Im vergangenen Jahr haben sich die beiden Gründer zufällig im Coworking-Space in Verl getroffen. Dabei konnten sie einige Gemeinsamkeiten identifizieren: Beide sind Leistungssportler – Schwimmen beziehungsweise Mountainbike fahren –, arbeiteten mehrere Jahre im Kontext neuster Technologien und beide waren mit der Ausbildung junger Erwachsener befasst: Johan-Georg Vogelhuber arbeitete 15 Jahre als Softwareentwickler in der Industrie, dann als Berufsschullehrer. Anschließend war er als KI-Berater und -Dienstleister für Schulen, Lehrkräfte und Unternehmen tätig. Jonas Fröhleke hat sich nach einigen Jahren als Projektmanager in Forschungs- und Entwicklungsprojekten als Ausbilder bei der Firma Beckhoff Automation in Verl engagiert. „Der Umgang mit Menschen ist uns wichtig“, erklärt Johann-Georg Vogelhuber die bisherigen Werdegänge.

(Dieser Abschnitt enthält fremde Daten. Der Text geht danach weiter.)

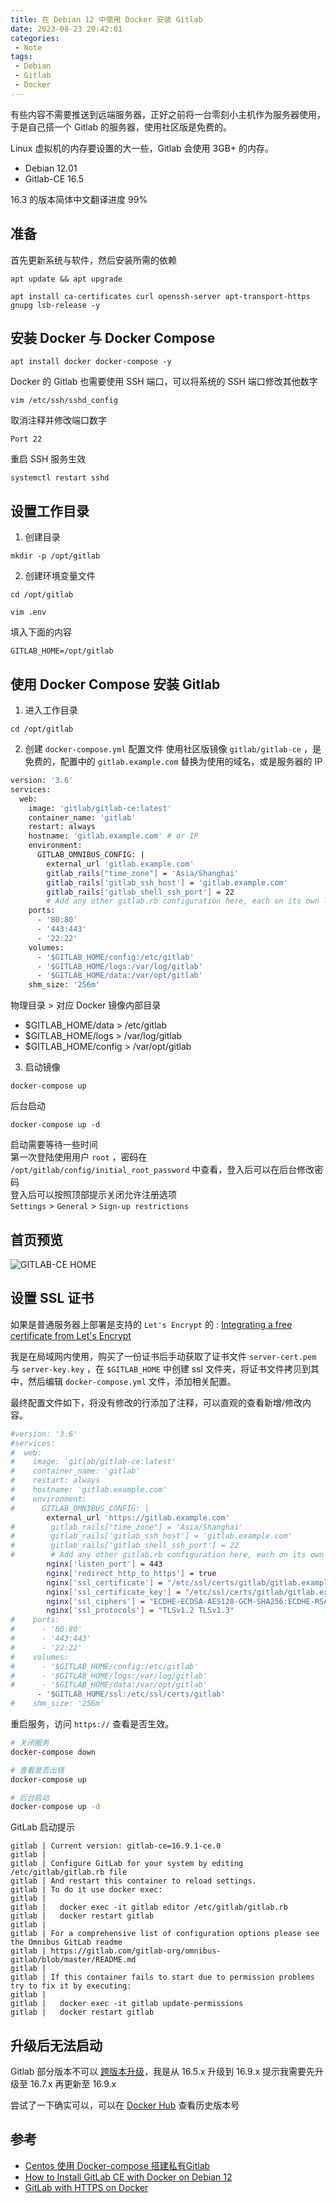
 ```yaml
---
title: 在 Debian 12 中使用 Docker 安装 Gitlab
date: 2023-08-23 20:42:01
categories:
 - Note
tags:
 - Debian
 - Gitlab
 - Docker
---
```


有些内容不需要推送到远端服务器，正好之前将一台零刻小主机作为服务器使用，于是自己搭一个 Gitlab 的服务器，使用社区版是免费的。

Linux 虚拟机的内存要设置的大一些，Gitlab 会使用 3GB+ 的内存。

- Debian 12.01
- Gitlab-CE 16.5

16.3 的版本简体中文翻译进度 99%

<!--more-->

## 准备  
首先更新系统与软件，然后安装所需的依赖
```
apt update && apt upgrade

apt install ca-certificates curl openssh-server apt-transport-https gnupg lsb-release -y
```

## 安装 Docker 与 Docker Compose

```
apt install docker docker-compose -y
```

Docker 的 Gitlab 也需要使用 SSH 端口，可以将系统的 SSH 端口修改其他数字

```
vim /etc/ssh/sshd_config
```

取消注释并修改端口数字
```
Port 22
```

重启 SSH 服务生效
```
systemctl restart sshd
```


## 设置工作目录
1. 创建目录  
```
mkdir -p /opt/gitlab
```

2. 创建环境变量文件
```
cd /opt/gitlab 

vim .env
```
填入下面的内容
```
GITLAB_HOME=/opt/gitlab
```

## 使用 Docker Compose 安装 Gitlab

1. 进入工作目录
```
cd /opt/gitlab
```

2. 创建 `docker-compose.yml` 配置文件
使用社区版镜像 `gitlab/gitlab-ce` ，是免费的，配置中的 `gitlab.example.com` 替换为使用的域名，或是服务器的 IP 
```bash
version: '3.6'
services:
  web:
    image: 'gitlab/gitlab-ce:latest'
    container_name: 'gitlab'
    restart: always
    hostname: 'gitlab.example.com' # or IP
    environment:
      GITLAB_OMNIBUS_CONFIG: |
        external_url 'gitlab.example.com'
        gitlab_rails["time_zone"] = 'Asia/Shanghai'
        gitlab_rails['gitlab_ssh_host'] = 'gitlab.example.com'
        gitlab_rails['gitlab_shell_ssh_port'] = 22
        # Add any other gitlab.rb configuration here, each on its own line
    ports:
      - '80:80'
      - '443:443'
      - '22:22'
    volumes:
      - '$GITLAB_HOME/config:/etc/gitlab'
      - '$GITLAB_HOME/logs:/var/log/gitlab'
      - '$GITLAB_HOME/data:/var/opt/gitlab'
    shm_size: '256m'
```
物理目录 > 对应 Docker 镜像内部目录
- $GITLAB_HOME/data > /etc/gitlab 
- $GITLAB_HOME/logs	> /var/log/gitlab
- $GITLAB_HOME/config > /var/opt/gitlab

3. 启动镜像
```
docker-compose up
```
后台启动
```
docker-compose up -d
```
启动需要等待一些时间   
第一次登陆使用用户 `root` ，密码在 `/opt/gitlab/config/initial_root_password` 中查看，登入后可以在后台修改密码  
登入后可以按照顶部提示关闭允许注册选项    
`Settings` > `General` > `Sign-up restrictions`

## 首页预览 
![GITLAB-CE HOME](https://m.nep.me/blog/post/gitlab-home.png)

## 设置 SSL 证书

如果是普通服务器上部署是支持的 `Let's Encrypt` 的 : [Integrating a free certificate from Let's Encrypt](https://github.com/danieleagle/gitlab-https-docker#integrating-a-free-certificate-from-lets-encrypt) 

我是在局域网内使用，购买了一份证书后手动获取了证书文件 `server-cert.pem` 与 `server-key.key` ，在 `$GITLAB_HOME` 中创建 ssl 文件夹，将证书文件拷贝到其中，然后编辑 `docker-compose.yml` 文件，添加相关配置。

最终配置文件如下，将没有修改的行添加了注释，可以直观的查看新增/修改内容。

```bash
#version: '3.6'
#services:
#  web:
#    image: 'gitlab/gitlab-ce:latest'
#    container_name: 'gitlab'
#    restart: always
#    hostname: 'gitlab.example.com'
#    environment:
#      GITLAB_OMNIBUS_CONFIG: |
        external_url 'https://gitlab.example.com'
#        gitlab_rails["time_zone"] = 'Asia/Shanghai'
#        gitlab_rails['gitlab_ssh_host'] = 'gitlab.example.com'
#        gitlab_rails['gitlab_shell_ssh_port'] = 22
#        # Add any other gitlab.rb configuration here, each on its own line
        nginx['listen_port'] = 443
        nginx['redirect_http_to_https'] = true
        nginx['ssl_certificate'] = "/etc/ssl/certs/gitlab/gitlab.example.com/server-cert.pem"
        nginx['ssl_certificate_key'] = "/etc/ssl/certs/gitlab/gitlab.example.com/server-key.key"
        nginx['ssl_ciphers'] = "ECDHE-ECDSA-AES128-GCM-SHA256:ECDHE-RSA-AES128-GCM-SHA256:ECDHE-ECDSA-AES256-GCM-SHA384:ECDHE-RSA-AES256-GCM-SHA384:ECDHE-ECDSA-CHACHA20-POLY1305:ECDHE-RSA-CHACHA20-POLY1305:DHE-RSA-AES128-GCM-SHA256:DHE-RSA-AES256-GCM-SHA384"
        nginx['ssl_protocols'] = "TLSv1.2 TLSv1.3"
#    ports:
#      - '80:80'
#      - '443:443'
#      - '22:22'
#    volumes:
#      - '$GITLAB_HOME/config:/etc/gitlab'
#      - '$GITLAB_HOME/logs:/var/log/gitlab'
#      - '$GITLAB_HOME/data:/var/opt/gitlab'
      - '$GITLAB_HOME/ssl:/etc/ssl/certs/gitlab'
#    shm_size: '256m'
```

重启服务，访问 `https://` 查看是否生效。
```bash
# 关闭服务
docker-compose down

# 查看是否出错
docker-compose up

# 后台启动
docker-compose up -d
```

GitLab 启动提示
```
gitlab | Current version: gitlab-ce=16.9.1-ce.0
gitlab | 
gitlab | Configure GitLab for your system by editing /etc/gitlab/gitlab.rb file
gitlab | And restart this container to reload settings.
gitlab | To do it use docker exec:
gitlab | 
gitlab |   docker exec -it gitlab editor /etc/gitlab/gitlab.rb
gitlab |   docker restart gitlab
gitlab | 
gitlab | For a comprehensive list of configuration options please see the Omnibus GitLab readme
gitlab | https://gitlab.com/gitlab-org/omnibus-gitlab/blob/master/README.md
gitlab | 
gitlab | If this container fails to start due to permission problems try to fix it by executing:
gitlab | 
gitlab |   docker exec -it gitlab update-permissions
gitlab |   docker restart gitlab
```

## 升级后无法启动

Gitlab 部分版本不可以 [跨版本升级](https://docs.gitlab.com/ee/update/#upgrade-paths)，我是从 16.5.x 升级到 16.9.x 提示我需要先升级至 16.7.x 再更新至 16.9.x

尝试了一下确实可以，可以在 [Docker Hub](https://hub.docker.com/r/gitlab/gitlab-ce/tags) 查看历史版本号 

## 参考  
- [Centos 使用 Docker-compose 搭建私有Gitlab](https://cloud.tencent.com/developer/article/1924734)
- [How to Install GitLab CE with Docker on Debian 12](https://www.howtoforge.com/how-to-install-gitlab-with-docker-on-debian-12/)
- [GitLab with HTTPS on Docker](https://github.com/danieleagle/gitlab-https-docker/blob/master/docker-compose.yml)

Seit seinem Studium vor etwa 20 Jahren befasst sich Vogelhuber schon mit dem Thema Künstliche Intelligenz. Er forciert die KI nun auch in der Berufsschule, sowohl in der Ausbildung als auch im Einsatz in der Schulorganisation. „Standardfragen der Schüler kann eine KI beantworten. Die Lehrer können sich mit den individuellen Herausforderungen befassen und so einzelne Schüler besser fördern“, weiß Vogelhuber. Er sah immer mehr Möglichkeiten, für den Einsatz der modernen Technologie bei der vollständigen oder teilweisen Automation von Prozessen in Unternehmen und Verwaltung. „Dabei steht nicht die Freistellung von Mitarbeitern im Fokus, sondern deren Entlastung“, betont Vogelhuber. So würden Kapazitäten frei für kreative und anspruchsvollere Aufgaben. Auch sei das eine Möglichkeit, dem Fachkräftemangel entgegenzutreten.
Während Fröhleke bei der Firma Beckhoff einen Innovationsführer der Automatisierungsbranche als Arbeitgeber kennenlernte, sah er, wie Innovationen ein Unternehmen zum Erfolg führen können. Darum fand er in Vogelhuber den idealen Partner für ein KI-Start-up. Neben Unternehmen identifizierten beide auch öffentliche Verwaltungen für ihre KI-basierte Software-Lösung, die nach einer Vollständigkeits- und Plausibilitätsprüfung von Anträgen für schnellere Durchlaufzeiten sorgen kann.
TECHNOLOGIELIEFERANT AUS DER REGION
„Wir möchten Technologielieferant aus der Region für den Mittelstand und die Verwaltung in Ostwestfalen werden“, erklärt Fröhleke die Vision der beiden Gründer. Dazu möchten sie Innovationspartnerschaften mit mehreren Unternehmen und Verwaltungen aufbauen. „So können wir die Entwicklungskosten verteilen und die Unternehmen und Verwaltungen können von den verschiedenen Erfahrungen profitieren“, ergänzt Fröleke. So entstehe ein KI-Betriebssystem, das als Plattform für die Prozessautomation dient. KI-gestützte Softwareagenten könnten dann die Mitarbeiter von repetitiven Aufgaben entlasten. Das Prüfen von Rechnungen nennt er hier als Beispiel. „Kaffeekochen und Schnittchen schmieren klappt noch nicht“, nennt Fröhleke augenzwinkernd die Grenzen des Systems.
Bei der Produktenwicklung achten die Unternehmer schon heute auf die umfassenden Regelungen des AI-Acts der EU. Dieser ist zum 1. August 2024 offiziell in Kraft getreten. Allerdings heißt dies nicht, dass die einzelnen Regelungen bereits gelten würden. Sie treten schrittweise bis August 2027 in Kraft, teilweise also erst nach bis zu 36 Monate Übergangsfrist. Hier kann das Start-up schon heute vorbeugend Rechtssicherheit bieten. Das gilt laut Vogelhuber und Fröhleke selbstverständlich auch für den sensiblen Umgang mit personenbezogenen Daten und den Schutz aller Daten, zum Beispiel vor Cyberangriffen.
„Zurzeit besteht unser Team aus uns beiden Gründern, drei Werkstudenten sowie weiteren Professionals aus unserem Umfeld, die uns derzeit beratend mit ihrer Berufserfahrung und als Freelancer unterstützen“, sagt Vogelhuber, „bis Ende 2025 wollen wir auf ein Team von 10 – 15 Personen wachsen“.